Repeat the data in full. Drop every picture.

Records from a data collection
......

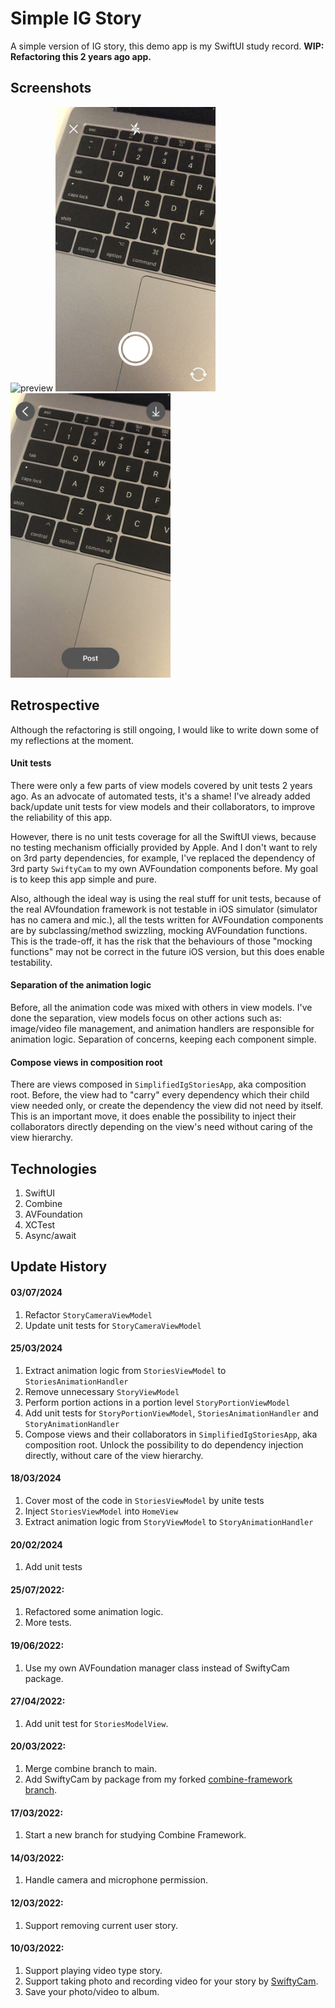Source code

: # Simple IG Story
A simple version of IG story, this demo app is my SwiftUI study record.
**WIP: Refactoring this 2 years ago app.**

## Screenshots
<img src="https://github.com/tzc1234/SimplifiedIgStories/blob/main/Screenshots/preview.gif" alt="preview" width="256" height="455"/> <img src="https://github.com/tzc1234/SimplifiedIgStories/blob/main/Screenshots/preview2.jpg" alt="preview2" width="256" height="455"/> <img src="https://github.com/tzc1234/SimplifiedIgStories/blob/main/Screenshots/preview3.jpg" alt="preview3" width="256" height="455"/>

## Retrospective
Although the refactoring is still ongoing, I would like to write down some of my reflections at the moment.

#### Unit tests
There were only a few parts of view models covered by unit tests 2 years ago. As an advocate of automated tests, it's a shame! I've already added back/update unit tests for view models and their collaborators, to improve the reliability of this app.

However, there is no unit tests coverage for all the SwiftUI views, because no testing mechanism officially provided by Apple. And I don't want to rely on 3rd party dependencies, for example, I've replaced the dependency of 3rd party `SwiftyCam` to my own AVFoundation components before. My goal is to keep this app simple and pure.

Also, although the ideal way is using the real stuff for unit tests, because of the real AVfoundation framework is not testable in iOS simulator (simulator has no camera and mic.), all the tests written for AVFoundation components are by subclassing/method swizzling, mocking AVFoundation functions. This is the trade-off, it has the risk that the behaviours of those "mocking functions" may not be correct in the future iOS version, but this does enable testability.

#### Separation of the animation logic
Before, all the animation code was mixed with others in view models. I've done the separation, view models focus on other actions such as: image/video file management, and animation handlers are responsible for animation logic. Separation of concerns, keeping each component simple.

#### Compose views in composition root
There are views composed in `SimplifiedIgStoriesApp`, aka composition root. Before, the view had to "carry" every dependency which their child view needed only, or create the dependency the view did not need by itself.
This is an important move, it does enable the possibility to inject their collaborators directly depending on the view's need without caring of the view hierarchy.

## Technologies
1. SwiftUI
2. Combine
3. AVFoundation
4. XCTest
5. Async/await

## Update History
#### 03/07/2024
1. Refactor `StoryCameraViewModel`
2. Update unit tests for `StoryCameraViewModel`

#### 25/03/2024
1. Extract animation logic from `StoriesViewModel` to `StoriesAnimationHandler`
2. Remove unnecessary `StoryViewModel`
3. Perform portion actions in a portion level `StoryPortionViewModel`
4. Add unit tests for `StoryPortionViewModel`, `StoriesAnimationHandler` and `StoryAnimationHandler`
5. Compose views and their collaborators in `SimplifiedIgStoriesApp`, aka composition root. Unlock the possibility to do dependency injection directly, without care of the view hierarchy.

#### 18/03/2024
1. Cover most of the code in `StoriesViewModel` by unite tests
2. Inject `StoriesViewModel` into `HomeView`
3. Extract animation logic from `StoryViewModel` to `StoryAnimationHandler`

#### 20/02/2024
1. Add unit tests

#### 25/07/2022:
1. Refactored some animation logic.
2. More tests.

#### 19/06/2022:
1. Use my own AVFoundation manager class instead of SwiftyCam package.

#### 27/04/2022:
1. Add unit test for `StoriesModelView`.

#### 20/03/2022:
1. Merge combine branch to main.
2. Add SwiftyCam by package from my forked [combine-framework branch](https://github.com/tzc1234/SwiftyCam/tree/combine-framework).

#### 17/03/2022:
1. Start a new branch for studying Combine Framework.

#### 14/03/2022:
1. Handle camera and microphone permission.

#### 12/03/2022:
1. Support removing current user story.

#### 10/03/2022:
1. Support playing video type story.
2. Support taking photo and recording video for your story by [SwiftyCam](https://github.com/Awalz/SwiftyCam).
3. Save your photo/video to album.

......

--- Answer section ---
Source code

: # Simple IG Story
A simple version of IG story, this demo app is my SwiftUI study record.
**WIP: Refactoring this 2 years ago app.**

## Screenshots
<img src="https://github.com/tzc1234/SimplifiedIgStories/blob/main/Screenshots/preview.gif" alt="preview" width="256" height="455"/> <img src="https://github.com/tzc1234/SimplifiedIgStories/blob/main/Screenshots/preview2.jpg" alt="preview2" width="256" height="455"/> <img src="https://github.com/tzc1234/SimplifiedIgStories/blob/main/Screenshots/preview3.jpg" alt="preview3" width="256" height="455"/>

## Retrospective
Although the refactoring is still ongoing, I would like to write down some of my reflections at the moment.

#### Unit tests
There were only a few parts of view models covered by unit tests 2 years ago. As an advocate of automated tests, it's a shame! I've already added back/update unit tests for view models and their collaborators, to improve the reliability of this app.

However, there is no unit tests coverage for all the SwiftUI views, because no testing mechanism officially provided by Apple. And I don't want to rely on 3rd party dependencies, for example, I've replaced the dependency of 3rd party `SwiftyCam` to my own AVFoundation components before. My goal is to keep this app simple and pure.

Also, although the ideal way is using the real stuff for unit tests, because of the real AVfoundation framework is not testable in iOS simulator (simulator has no camera and mic.), all the tests written for AVFoundation components are by subclassing/method swizzling, mocking AVFoundation functions. This is the trade-off, it has the risk that the behaviours of those "mocking functions" may not be correct in the future iOS version, but this does enable testability.

#### Separation of the animation logic
Before, all the animation code was mixed with others in view models. I've done the separation, view models focus on other actions such as: image/video file management, and animation handlers are responsible for animation logic. Separation of concerns, keeping each component simple.

#### Compose views in composition root
There are views composed in `SimplifiedIgStoriesApp`, aka composition root. Before, the view had to "carry" every dependency which their child view needed only, or create the dependency the view did not need by itself.
This is an important move, it does enable the possibility to inject their collaborators directly depending on the view's need without caring of the view hierarchy.

## Technologies
1. SwiftUI
2. Combine
3. AVFoundation
4. XCTest
5. Async/await

## Update History
#### 03/07/2024
1. Refactor `StoryCameraViewModel`
2. Update unit tests for `StoryCameraViewModel`

#### 25/03/2024
1. Extract animation logic from `StoriesViewModel` to `StoriesAnimationHandler`
2. Remove unnecessary `StoryViewModel`
3. Perform portion actions in a portion level `StoryPortionViewModel`
4. Add unit tests for `StoryPortionViewModel`, `StoriesAnimationHandler` and `StoryAnimationHandler`
5. Compose views and their collaborators in `SimplifiedIgStoriesApp`, aka composition root. Unlock the possibility to do dependency injection directly, without care of the view hierarchy.

#### 18/03/2024
1. Cover most of the code in `StoriesViewModel` by unite tests
2. Inject `StoriesViewModel` into `HomeView`
3. Extract animation logic from `StoryViewModel` to `StoryAnimationHandler`

#### 20/02/2024
1. Add unit tests

#### 25/07/2022:
1. Refactored some animation logic.
2. More tests.

#### 19/06/2022:
1. Use my own AVFoundation manager class instead of SwiftyCam package.

#### 27/04/2022:
1. Add unit test for `StoriesModelView`.

#### 20/03/2022:
1. Merge combine branch to main.
2. Add SwiftyCam by package from my forked [combine-framework branch](https://github.com/tzc1234/SwiftyCam/tree/combine-framework).

#### 17/03/2022:
1. Start a new branch for studying Combine Framework.

#### 14/03/2022:
1. Handle camera and microphone permission.

#### 12/03/2022:
1. Support removing current user story.

#### 10/03/2022:
1. Support playing video type story.
2. Support taking photo and recording video for your story by [SwiftyCam](https://github.com/Awalz/SwiftyCam).
3. Save your photo/video to album.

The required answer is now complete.